# Heavyocity Gravity Pack 01 - Natural Forces Review/Walkthrough



## calebfaith (Nov 12, 2016)

Hi,

Here's the review:

Let me know what you'd like to see next and if you want to see more reviews don't forget to subscribe!
- Caleb


----------



## ender7 (Nov 26, 2018)

calebfaith said:


> Let me know what you'd like to see next
> - Caleb



Hey, so wondering are these all just mostly pads and drones? For the natural sound effects, like wind/water, how many of those does it have?


----------



## calebfaith (Nov 26, 2018)

Here is screen snips of all of the Textures/Elements patches


----------



## ender7 (Nov 26, 2018)

Thanks Caleb for the quick response.
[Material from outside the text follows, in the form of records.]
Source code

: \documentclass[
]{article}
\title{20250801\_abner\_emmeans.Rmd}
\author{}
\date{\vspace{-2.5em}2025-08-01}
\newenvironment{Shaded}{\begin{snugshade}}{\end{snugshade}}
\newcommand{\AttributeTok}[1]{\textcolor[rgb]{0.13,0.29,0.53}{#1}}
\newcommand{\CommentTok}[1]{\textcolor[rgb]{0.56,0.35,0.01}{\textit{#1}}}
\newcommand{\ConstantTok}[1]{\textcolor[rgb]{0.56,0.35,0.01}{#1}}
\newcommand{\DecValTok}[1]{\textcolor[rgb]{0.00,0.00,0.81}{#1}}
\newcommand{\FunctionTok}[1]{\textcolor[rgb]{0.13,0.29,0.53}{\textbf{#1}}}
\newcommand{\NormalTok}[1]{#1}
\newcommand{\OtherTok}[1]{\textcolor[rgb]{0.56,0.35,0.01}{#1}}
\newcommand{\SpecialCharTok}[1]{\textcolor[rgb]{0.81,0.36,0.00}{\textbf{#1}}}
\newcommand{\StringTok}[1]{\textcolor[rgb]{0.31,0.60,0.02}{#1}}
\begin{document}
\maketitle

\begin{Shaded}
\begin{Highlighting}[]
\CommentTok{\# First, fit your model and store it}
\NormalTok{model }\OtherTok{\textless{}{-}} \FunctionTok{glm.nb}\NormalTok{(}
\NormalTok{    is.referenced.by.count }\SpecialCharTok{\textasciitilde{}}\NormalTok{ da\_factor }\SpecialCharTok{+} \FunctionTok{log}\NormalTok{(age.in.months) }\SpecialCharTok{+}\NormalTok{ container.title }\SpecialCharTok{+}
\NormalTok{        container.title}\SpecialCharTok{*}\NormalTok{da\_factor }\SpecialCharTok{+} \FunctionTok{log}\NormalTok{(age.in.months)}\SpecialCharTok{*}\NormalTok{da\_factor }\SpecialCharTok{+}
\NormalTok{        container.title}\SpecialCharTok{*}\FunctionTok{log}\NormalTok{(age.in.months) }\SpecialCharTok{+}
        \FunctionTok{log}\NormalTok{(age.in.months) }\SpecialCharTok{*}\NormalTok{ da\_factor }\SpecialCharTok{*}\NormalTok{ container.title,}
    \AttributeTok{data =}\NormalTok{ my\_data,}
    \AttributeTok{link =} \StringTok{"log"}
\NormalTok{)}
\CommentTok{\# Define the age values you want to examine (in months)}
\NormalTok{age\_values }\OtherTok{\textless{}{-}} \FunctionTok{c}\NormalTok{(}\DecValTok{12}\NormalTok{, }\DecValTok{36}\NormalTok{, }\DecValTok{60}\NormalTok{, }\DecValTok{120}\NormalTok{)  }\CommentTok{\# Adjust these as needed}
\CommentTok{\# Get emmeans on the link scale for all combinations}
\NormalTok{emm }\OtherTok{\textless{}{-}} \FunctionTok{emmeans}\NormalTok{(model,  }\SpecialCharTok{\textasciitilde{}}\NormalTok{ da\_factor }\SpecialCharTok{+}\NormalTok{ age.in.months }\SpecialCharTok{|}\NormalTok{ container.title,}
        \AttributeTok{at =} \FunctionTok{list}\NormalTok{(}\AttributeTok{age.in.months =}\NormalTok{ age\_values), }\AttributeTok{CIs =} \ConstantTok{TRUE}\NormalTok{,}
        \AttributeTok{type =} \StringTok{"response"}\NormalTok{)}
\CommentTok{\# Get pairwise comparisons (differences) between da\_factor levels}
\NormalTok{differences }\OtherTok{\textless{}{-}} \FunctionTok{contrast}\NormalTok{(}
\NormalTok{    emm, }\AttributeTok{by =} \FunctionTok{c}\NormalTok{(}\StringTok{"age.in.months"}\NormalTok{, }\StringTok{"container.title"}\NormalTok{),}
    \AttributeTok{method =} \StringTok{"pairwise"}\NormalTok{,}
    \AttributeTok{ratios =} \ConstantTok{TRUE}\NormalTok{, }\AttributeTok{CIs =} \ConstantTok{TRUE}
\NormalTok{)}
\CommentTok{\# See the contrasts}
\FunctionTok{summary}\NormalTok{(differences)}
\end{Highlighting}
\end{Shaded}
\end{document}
Super helpful for me! I was looking everywhere to see just what the library had but this section I couldn't find anywhere. About to jump on the black friday deal for $49.


----------



## calebfaith (Nov 26, 2018)

ender7 said:


> Thanks Caleb for the quick response. Super helpful for me! I was looking everywhere to see just what the library had but this section I couldn't find anywhere. About to jump on the black friday deal for $49.



You're welcome  Yeah it's worth it, I use Natural Forces all the time


----------